[[ RECORDS PROVIDED, beginning ]]
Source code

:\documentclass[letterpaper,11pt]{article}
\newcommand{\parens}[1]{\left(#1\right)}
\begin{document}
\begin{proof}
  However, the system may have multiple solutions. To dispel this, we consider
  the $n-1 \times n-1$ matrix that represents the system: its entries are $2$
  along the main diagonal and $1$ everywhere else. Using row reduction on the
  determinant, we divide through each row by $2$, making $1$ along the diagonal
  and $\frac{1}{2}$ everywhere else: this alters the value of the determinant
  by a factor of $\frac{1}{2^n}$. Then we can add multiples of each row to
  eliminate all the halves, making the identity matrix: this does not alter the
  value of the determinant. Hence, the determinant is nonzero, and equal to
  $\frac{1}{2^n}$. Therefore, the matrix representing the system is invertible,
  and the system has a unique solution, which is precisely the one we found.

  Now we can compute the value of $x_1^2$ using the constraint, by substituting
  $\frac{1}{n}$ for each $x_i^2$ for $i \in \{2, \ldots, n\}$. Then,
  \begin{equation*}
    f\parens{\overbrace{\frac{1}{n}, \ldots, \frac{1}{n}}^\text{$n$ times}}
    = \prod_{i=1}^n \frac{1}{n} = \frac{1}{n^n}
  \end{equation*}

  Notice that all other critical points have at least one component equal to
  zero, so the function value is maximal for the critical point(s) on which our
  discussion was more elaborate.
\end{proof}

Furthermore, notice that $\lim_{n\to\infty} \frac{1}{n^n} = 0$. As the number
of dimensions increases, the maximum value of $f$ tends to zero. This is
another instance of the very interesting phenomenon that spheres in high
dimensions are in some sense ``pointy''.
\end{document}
[[ RECORDS PROVIDED, end ]]
* **TASK REQUIREMENTS**
List each line of the entries that holds the string "equal".

* **COMPLETED TASK**
  value of the determinant. Hence, the determinant is nonzero, and equal to
  Notice that all other critical points have at least one component equal to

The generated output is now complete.